Best practice: Always ask AI to produce a transformation log — a complete record of every change it made, why it made it, and how many records were affected. Review this log before accepting any cleaned dataset. If the AI cannot tell you exactly what it changed, do not use the cleaned data.
📝 Practical Tip: The Before-and-After Check
Before AI touches your data, record basic summary statistics: row count, column count, mean and range for key numeric variables, frequency counts for key categorical variables. After cleaning, check these again. If the row count dropped by 15% and the mean of your primary outcome variable shifted, you need to understand exactly why before proceeding. These are sanity checks that take seconds and can save you from building an entire analysis on corrupted foundations.
🔍 Exploratory Data Analysis (EDA) with AI
Exploratory data analysis is the phase where you get to know your data — its shape, its quirks, its stories. AI tools promise to accelerate this phase by generating summary statistics and visualisations from natural language descriptions. The promise is real, but it comes with important caveats.
The Promise
Imagine being able to type: "Show me the distribution of patient recovery times, broken down by treatment group, with outliers highlighted and a statistical comparison between groups." Modern AI tools can take a request like this and generate the appropriate code, produce the visualisation, calculate summary statistics, and even offer preliminary interpretations — all in seconds.
For researchers without deep programming expertise, this is transformative. Tasks that once required hours of coding and debugging can now be accomplished through conversation. AI can generate dozens of views of your data in the time it would take you to produce one, enabling a breadth of exploration that was previously impractical.
The Reality
Speed is not the same as insight. Several problems commonly arise when AI drives the EDA process:
- Inappropriate visualisations: AI may produce a bar chart when a box plot would be more informative, or use a pie chart (almost never the right choice) for data that demands a different representation. It optimises for what looks clean, not for what reveals the most about your data
- Missing important relationships: AI generates the plots you ask for, but it cannot anticipate which relationships in your data are scientifically interesting. It will not spontaneously check whether your treatment effect varies by site, or whether your time series has a seasonal pattern — unless you think to ask
- Over-interpreting noise: AI may describe random variation as a "trend" or a "pattern." When you ask it to summarise what it sees, it will find something to say even when the honest answer is "there is nothing notable here"
- Default choices that obscure: AI makes dozens of small decisions in every plot — axis scales, bin widths, colour schemes, whether to show individual data points or just summaries. Each of these choices can hide or reveal important features of your data, and AI defaults are not always the best choices for your specific analysis
🔬 Walkthrough: An EDA Workflow with AI Assistance
Suppose you have a dataset of 500 survey responses measuring attitudes toward AI in education across three South African universities, with responses on a 5-point Likert scale across 20 items, along with demographic variables (age, gender, faculty, year of study).
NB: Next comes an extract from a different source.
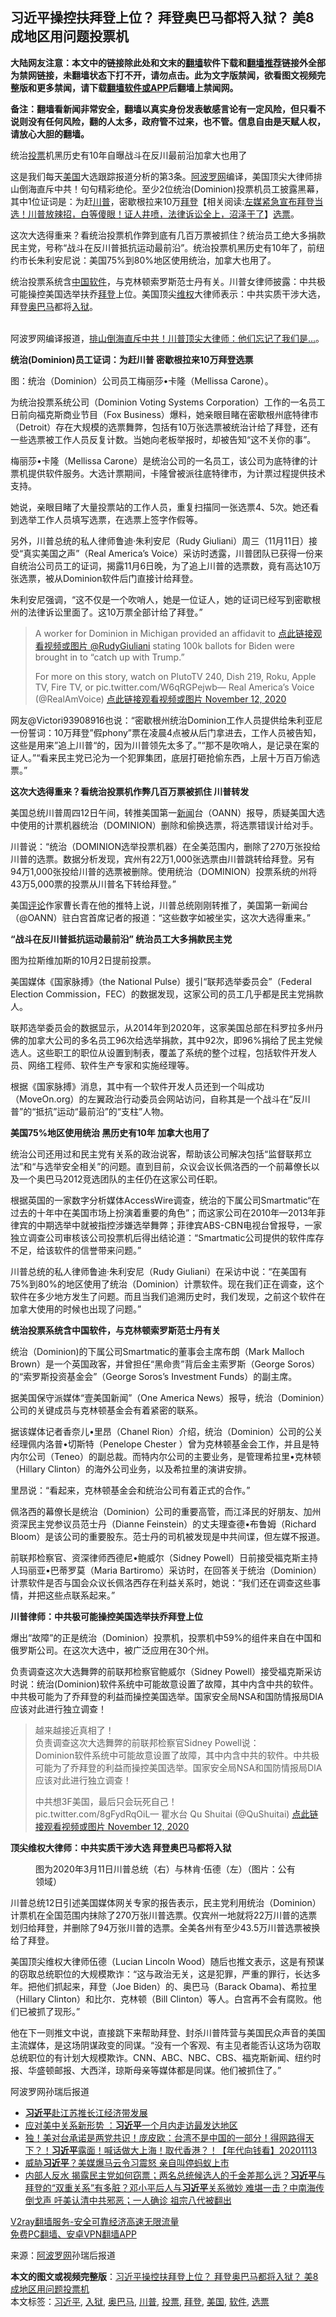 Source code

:  <h2>习近平操控扶拜登上位？ 拜登奥巴马都将入狱？ 美8成地区用问题投票机</h2> <p class="notice"><b>大陆网友注意：本文中的链接除此处和文末的<a href="https://github.com/bannedbook/fanqiang" >翻墙</a>软件下载和<a href="https://github.com/killgcd/justmysocks/blob/master/README.md">翻墙推荐</a>链接外全部为禁网链接，未翻墙状态下打不开，请勿点击。此为文字版禁闻，欲看图文视频完整版和更多禁闻，请下载<a href="https://github.com/bannedbook/fanqiang">翻墙软件或APP</a>后翻墙上禁闻网。</p><p>备注：翻墙看新闻非常安全，翻墙以真实身份发表敏感言论有一定风险，但只看不说则没有任何风险，翻的人太多，政府管不过来，也不管。信息自由是天赋人权，请放心大胆的翻墙。</b></p>  <div class="entry"> <p id="summary">统治<a href="https://www.bannedbook.org/bnews/tag/%E6%8A%95%E7%A5%A8/" class="st_tag internal_tag" rel="tag" title="标签 投票 下的日志">投票</a>机黑历史有10年自曝战斗在反川最前沿加拿大也用了</p> <p>这是我们每天<a href="https://www.bannedbook.org/bnews/tag/%e7%be%8e%e5%9b%bd/" class="st_tag internal_tag" rel="tag" title="标签 美国 下的日志">美国</a>大选跟踪报道分析的第3条。<span class='wp_keywordlink_affiliate'><a href="https://www.aboluowang.com/" title="阿波罗网" target="_blank">阿波罗网</a></span>编译，美国顶尖大律师排山倒海直斥中共！句句精彩绝伦。至少2位统治(Dominion)投票机员工披露黑幕，其中1位证词是：为赶<a href="https://www.bannedbook.org/bnews/tag/%e5%b7%9d%e6%99%ae/" class="st_tag internal_tag" rel="tag" title="标签 川普 下的日志">川普</a>，密歇根拉来10万<span class='wp_keywordlink'><a href="https://www.bannedbook.org/bnews/comments/20201018/1415809.html" title="“硬盘门”再爆：拿中共华信10％股的“大人物”正是拜登" target="_blank">拜登</a></span>【相关阅读:<a href='https://www.bannedbook.org/bnews/bannedvideo/20201108/1427782.html' target='_blank'>左媒紧急宣布拜登当选！川普放辣招，白等傻眼！证人井喷，法律诉讼全上，沼泽干了</a>】<a href="https://www.bannedbook.org/bnews/tag/%E9%80%89%E7%A5%A8/" class="st_tag internal_tag" rel="tag" title="标签 选票 下的日志">选票</a>。</p> <p>这次大选得重来？看统治投票机作弊到底有几百万票被抓住？统治员工绝大多捐款民主党，号称“战斗在反川普抵抗运动最前沿”。统治投票机黑历史有10年了，前纽约市长朱利安尼说：美国75%到80%地区使用统治，加拿大也用了。</p> <p>统治投票系统含<span class='wp_keywordlink_affiliate'><a href="https://www.bannedbook.org/" title="中国" target="_blank">中国</a></span><a href="https://www.bannedbook.org/bnews/tag/%e8%bd%af%e4%bb%b6/" class="st_tag internal_tag" rel="tag" title="标签 软件 下的日志">软件</a>，与克林顿索罗斯范士丹有关。川普女律师披露：中共极可能操控美国选举扶乔<a href="https://www.bannedbook.org/bnews/tag/%e6%8b%9c%e7%99%bb/" class="st_tag internal_tag" rel="tag" title="标签 拜登 下的日志">拜登</a>上位。美国顶尖<span class='wp_keywordlink_affiliate'><a href="https://www.bannedbook.org/bnews/weiquan/" title="维权" target="_blank">维权</a></span>大律师表示：中共实质干涉大选，拜登<a href="https://www.bannedbook.org/bnews/tag/%e5%a5%a5%e5%b7%b4%e9%a9%ac/" class="st_tag internal_tag" rel="tag" title="标签 奥巴马 下的日志">奥巴马</a>都将<a href="https://www.bannedbook.org/bnews/tag/%E5%85%A5%E7%8B%B1/" class="st_tag internal_tag" rel="tag" title="标签 入狱 下的日志">入狱</a>。<br />&nbsp;</p> <p>阿波罗网编译报道，<a href="https://www.aboluowang.com/2020/1113/1522855.html" target="_blank">排山倒海直斥中共！川普顶尖大律师：他们忘记了我们是…</a>。</p> <p><strong>统治(Dominion)员工证词：为赶川普 密歇根拉来10万拜登选票</strong></p> <p></p> <p>图：统治（Dominion）公司员工梅丽莎•卡隆（Mellissa Carone）。</p> <p>为统治投票系统公司（Dominion Voting Systems Corporation）工作的一名员工日前向福克斯商业节目（Fox Business）爆料，她亲眼目睹在密歇根州底特律市（Detroit）存在大规模的选票舞弊，包括有10万张选票被统治计给了拜登，还有一些选票被工作人员反复计数。当她向老板举报时，却被告知“这不关你的事”。</p> <p>梅丽莎•卡隆（Mellissa Carone）是统治公司的一名员工，该公司为底特律的计票机提供软件服务。大选计票期间，卡隆曾被派往底特律市，为计票过程提供技术支持。</p> <p>她说，亲眼目睹了大量投票站的工作人员，重复扫描同一张选票4、5次。她还看到选举工作人员填写选票，在选票上签字作假等。</p> <p></p> <p></p> <p>另外，川普总统的私人律师鲁迪‧朱利安尼（Rudy Giuliani）周三（11月11日）接受“真实美国之声”（Real America’s Voice）采访时透露，川普团队已获得一份来自统治公司员工的证词，揭露11月6日晚，为了追上川普的选票数，竟有高达10万张选票，被从Dominion软件后门直接计给拜登。</p>  <p>朱利安尼强调，“这不仅是一个吹哨人，她是一位证人，她的证词已经写到密歇根州的法律诉讼里面了。这10万票全部计给了拜登。”</p> <blockquote><p>A worker for Dominion in Michigan provided an affidavit to <a href="https://twitter.com/RudyGiuliani?ref_src=twsrc%5Etfw">点此链接观看视频或图片 @RudyGiuliani</a> stating 100k ballots for Biden were brought in to &#8220;catch up with Trump.&#8221;</p> <p>For more on this story, watch on PlutoTV 240, Dish 219, Roku, Apple TV, Fire TV, or pic.twitter.com/W6qRGPejwb— Real America&#8217;s Voice (@RealAmVoice) <a href="https://twitter.com/RealAmVoice/status/1326704136323272709?ref_src=twsrc%5Etfw">点此链接观看视频或图片 November 12, 2020</a></p></blockquote> <p>网友@Victori93908916也说：“密歇根州统治Dominion工作人员提供给朱利亚尼一份誓词：10万拜登&#8221;假phony&#8221;票在凌晨4点被从后门拿进去，工作人员被告知，这些是用来”追上川普“的，因为川普领先太多了。”“那不是吹哨人，是记录在案的证人。”“看来民主党已沦为一个犯罪集团，底层打砸抢偷东西，上层十万百万偷选票。”</p> <p><strong>这次大选得重来？看统治投票机作弊几百万票被抓住&nbsp;川普转发</strong></p> <p></p> <p>美国总统川普周四12日午间，转推美国第一<span class='wp_keywordlink_affiliate'><a href="https://www.bannedbook.org/" title="新闻">新闻</a></span>台（OANN）报导，质疑美国大选中使用的计票机器统治（DOMINION）删除和偷换选票，将选票错误计给对手。</p> <p>川普说：“统治（DOMINION选举投票机器）在全美范围内，删除了270万张投给川普的选票。数据分析发现，宾州有22万1,000张选票由川普跳转给拜登。另有94万1,000张投给川普的选票被删除。使用统治（DOMINION）投票系统的州将43万5,000票的投票从川普名下转给拜登。”</p> <p></p> <p>美国<span class='wp_keywordlink_affiliate'><a href="https://www.bannedbook.org/bnews/comments/" title="新闻评论" target="_blank">评论</a></span>作家曹长青在他的推特上说，川普总统刚刚转推了，美国第一新闻台（@OANN）驻白宫首席记者的报道：“这些数字如被坐实，这次大选得重来。”</p> <p><strong>“战斗在反川普抵抗运动最前沿”&nbsp;统治员工大多捐款民主党&nbsp;</strong></p> <p></p> <p>图为拉斯维加斯的10月2日提前投票。</p> <p>美国媒体《国家脉搏》（the National Pulse）援引“联邦选举委员会”（Federal Election Commission，FEC）的数据发现，这家公司的员工几乎都是民主党捐款人。</p>  <p>联邦选举委员会的数据显示，从2014年到2020年，这家美国总部在科罗拉多州丹佛的加拿大公司的多名员工96次给选举捐款，其中92次，即96%捐给了民主党候选人。这些职工的职位从设置到制表，覆盖了系统的整个过程，包括软件开发人员、网络工程师、软件生产专家和实施经理等。</p> <p>根据《国家脉搏》消息，其中有一个软件开发人员还到一个叫成功（MoveOn.org）的左翼政治行动委员会网站访问，自称其是一个战斗在“反川普”的“抵抗”运动“最前沿”的“支柱”人物。</p> <p><strong>美国75%地区使用统治 黑历史有10年 加拿大也用了</strong></p> <p>统治公司还用过和民主党有关系的政治说客，帮助该公司解决包括“监督联邦立法”和“与选举安全相关”的问题。直到目前，众议会议长佩洛西的一个前幕僚长以及一个奥巴马2012竞选团队的主任仍在这家公司任职。</p> <p>根据英国的一家数字分析媒体AccessWire调查，统治的下属公司Smartmatic“在过去的十年中在美国市场上扮演着重要的角色”；而这家公司在2010年—2013年菲律宾的中期选举中就被指控涉嫌选举舞弊；菲律宾ABS-CBN电视台曾报导，一家独立调查公司审核该公司投票机后得出结论道：“Smartmatic公司提供的软件库存不足，给该软件的信誉带来问题。”</p> <p>川普总统的私人律师鲁迪‧朱利安尼（Rudy Giuliani）在采访中说：“在美国有75%到80%的地区使用了统治（Dominion）计票软件。现在我们正在调查，这个软件在多少地方发生了问题。而且当我们追溯历史时，我们发现，之前这个软件在加拿大使用的时候也出现了问题。”</p> <p><strong>统治投票系统含中国软件，与克林顿索罗斯范士丹</strong><strong>有关</strong></p> <p>统治（Dominion)的下属公司Smartmatic的董事会主席布朗（Mark Malloch Brown）是一个英国政客，并曾担任“黑命贵”背后金主索罗斯（George Soros）的“索罗斯投资基金会”（George Soros’s Investment Funds）的副主席。</p> <p></p> <p>据美国保守派媒体“壹美国新闻”（One America News）报导，统治（Dominion）公司的关键成员与克林顿基金会有着紧密的联系。</p> <p></p> <p>据该媒体记者香奈儿•里昂（Chanel Rion）介绍，统治（Dominion）公司的公关经理佩内洛普•切斯特（Penelope Chester ）曾为克林顿基金会工作，并且是特内尔公司（Teneo）的副总裁。而特内尔公司的主要业务，是管理希拉里•克林顿（Hillary Clinton）的海外公司业务，以及希拉里的演讲安排。</p> <p>里昂说：“看起来，克林顿基金会和统治公司有着正式的合作。”</p> <p></p>  <p></p> <p>佩洛西的幕僚长是统治（Dominion）公司的重要高管，而江泽民的好朋友、加州资深民主党参议员范士丹（Dianne Feinstein）的丈夫理查德•布鲁姆（Richard Bloom）是该公司的重要股东。范士丹的司机被发现是中共间谍，但左媒不报道。</p> <p>前联邦检察官、资深律师西德尼•鲍威尔（Sidney Powell）日前接受福克斯主持人玛丽亚•巴蒂罗莫（Maria Bartiromo）采访时，在回答关于统治（Dominion）计票软件是否与国会众议长佩洛西存在利益关系时，她说：“我们还在调查这些事情，并把这些点联系起来。”</p> <p><strong>川普律师：中共极可能操控美国选举扶乔拜登上位</strong></p> <p>爆出“故障”的正是统治（Dominion）投票机，投票机中59%的组件来自在中国和俄罗斯公司。在这次大选中，被广泛应用在30个州。</p> <p>负责调查这次大选舞弊的前联邦检察官鲍威尔（Sidney Powell）接受福克斯采访时说：统治(Dominion)软件系统中可能故意设置了故障，其中内含中共的软件。中共极可能为了乔拜登的利益而操控美国选举。国家安全局NSA和国防情报局DIA应该对此进行独立调查！</p> <blockquote><p>越来越接近真相了！<br />负责调查这次大选舞弊的前联邦检察官Sidney Powell说：<br />Dominion软件系统中可能故意设置了故障，其中内含中共的软件。中共极可能为了乔拜登的利益而操控美国选举。国家安全局NSA和国防情报局DIA应该对此进行独立调查！</p> <p>中共想3F美国，最后只会玩死自己！<br />pic.twitter.com/8gFydRqOiL— 瞿水台 Qu Shuitai (@QuShuitai) <a href="https://twitter.com/QuShuitai/status/1326742291927560193?ref_src=twsrc%5Etfw">点此链接观看视频或图片 November 12, 2020</a></p></blockquote> <p><strong>顶尖维权大律师：中共实质干涉大选 拜登奥巴马都将入狱</strong></p> <figure><figcaption>图为2020年3月11日川普总统（右）与林肯‧伍德（左）（图片：公有领域）</figcaption></figure> <p>川普总统12日引述美国媒体网关专家的报告表示，民主党利用统治（Dominion）计票机在全国范围内抹除了270万张川普选票。仅宾州一地就将22万川普的选票划归给拜登，并删除了94万张川普的选票。全美各州有至少43.5万川普选票被换给了拜登。</p> <p>美国顶尖维权大律师伍德（Lucian Lincoln Wood）随后也推文表示，这是有预谋的窃取总统职位的大规模欺诈：“这与政治无关，这是犯罪，严重的罪行，长达多年。把他们抓起来，拜登（Joe Biden）的、奥巴马（Barack Obama)、希拉里（Hillary Clinton）和比尔．克林顿（Bill Clinton）等人。白宫再不会有腐败。他们已被抓了现形。”</p> <p>他在下一则推文中说，直接跳下来帮助拜登、封杀川普阵营与美国民众声音的美国主流媒体，是这场阴谋政变的同谋。“没有一个客观、有主见者能否认这场为窃取总统职位的有计划大规模欺诈。CNN、ABC、NBC、CBS、福克斯新闻、纽约时报、华盛顿邮报、大西洋，琼斯母亲等媒体都是同谋。他们被抓住了。”</p> <p>阿波罗网孙瑞后报道</p> <ul class='op-related-articles' title='相关阅读'> <li><a href='https://www.bannedbook.org/bnews/headline/20201114/1430648.html' target='_blank'><b>习近平</b>赴江苏推长江经济带发展</a></li> <li><a href='https://www.bannedbook.org/bnews/headline/20201113/1430625.html' target='_blank'>应对美中关系新形势 ：<b>习近平</b>一个月内走访最发达地区</a></li> <li><a href='https://www.bannedbook.org/bnews/taiwannews/20201113/1430567.html' target='_blank'>独！美对台承诺是两党共识！庞皮欧：台湾不是中国的一部分！得网路得天下？！<b>习近平</b>露面！喊话做大上海！取代香港？！【年代向钱看】20201113</a></li> <li><a href='https://www.bannedbook.org/bnews/comments/20201113/1430552.html' target='_blank'>威胁<b>习近平</b>？美媒爆马云令习震怒 亲自叫停蚂蚁上市</a></li> <li><a href='https://www.bannedbook.org/bnews/bannedvideo/20201113/1430547.html' target='_blank'>内部人反水 揭露民主党如何窃票；两名总统候选人的千金差那么远？<b>习近平</b>与拜登的“双重关系”有多脏？邓小平后人与<b>习近平</b>关系微妙 难堪一击？中南海传倒戈声 吁美认清中共邪恶；一人确诊 祖宗八代被翻出</a></li> </ul> <p class="texttj"> <a href="https://www.bannedbook.org/forum23/topic22702.html" target="_blank">V2ray翻墙服务-安全可靠经济高速无限流量</a><br/> <a href="https://github.com/bannedbook/fanqiang/wiki/%E7%A6%81%E9%97%BB%E7%BD%91%E5%AE%89%E5%8D%93%E7%BF%BB%E5%A2%99%E6%96%B0%E9%97%BBAPP" target="_blank">免费PC翻墙、安卓VPN翻墙APP</a></p><p> 来源：<a href="https://www.aboluowang.com/2020/1114/1522978.html" target="_blank">阿波罗网</a>孙瑞后报道 </p> <a name='sharetosocial'></a>       <div><b>本文的图文或视频完整版</b>：<a href='https://www.bannedbook.org/bnews/topimagenews/20201114/1430698.html'>习近平操控扶拜登上位？ 拜登奥巴马都将入狱？ 美8成地区用问题投票机</a></div>  </div><!--END ENTRY--> <div class="postfooter"> <div>本文标签：<a href="https://www.bannedbook.org/bnews/tag/%e4%b9%a0%e8%bf%91%e5%b9%b3/" rel="tag">习近平</a>, <a href="https://www.bannedbook.org/bnews/tag/%E5%85%A5%E7%8B%B1/" rel="tag">入狱</a>, <a href="https://www.bannedbook.org/bnews/tag/%e5%a5%a5%e5%b7%b4%e9%a9%ac/" rel="tag">奥巴马</a>, <a href="https://www.bannedbook.org/bnews/tag/%e5%b7%9d%e6%99%ae/" rel="tag">川普</a>, <a href="https://www.bannedbook.org/bnews/tag/%E6%8A%95%E7%A5%A8/" rel="tag">投票</a>, <a href="https://www.bannedbook.org/bnews/tag/%e6%8b%9c%e7%99%bb/" rel="tag">拜登</a>, <a href="https://www.bannedbook.org/bnews/tag/%e7%be%8e%e5%9b%bd/" rel="tag">美国</a>, <a href="https://www.bannedbook.org/bnews/tag/%e8%bd%af%e4%bb%b6/" rel="tag">软件</a>, <a href="https://www.bannedbook.org/bnews/tag/%E9%80%89%E7%A5%A8/" rel="tag">选票</a></div>  </div><!--END POSTFOOTER-->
Step 1 — Let AI generate the overview: Ask for basic summary statistics, missing data patterns, and distributions of all variables. This is where AI shines — it generates the mechanical overview quickly and accurately.
Step 2 — You decide what to explore: The AI's overview shows that one university has a much higher non-response rate on certain items. This is interesting — but only because you know that university recently had a controversy about AI-assisted plagiarism. AI would not make this connection.
Step 3 — Direct targeted analysis: Ask AI to break down responses by university, controlling for faculty. Ask it to check whether the non-response pattern correlates with specific survey items. You are now driving the analysis based on domain knowledge that the AI does not have.
Step 4 — Challenge the output: AI produces a plot showing a "significant difference" between universities. Before you accept this, check: Did it account for the different sample sizes? Did it use the right statistical test for Likert-scale data? Did it adjust for multiple comparisons? These are questions you must ask — AI will not volunteer that its default choices might be inappropriate.
The pattern: AI generates, you direct, you verify. At no point does the AI decide what matters — that is your job.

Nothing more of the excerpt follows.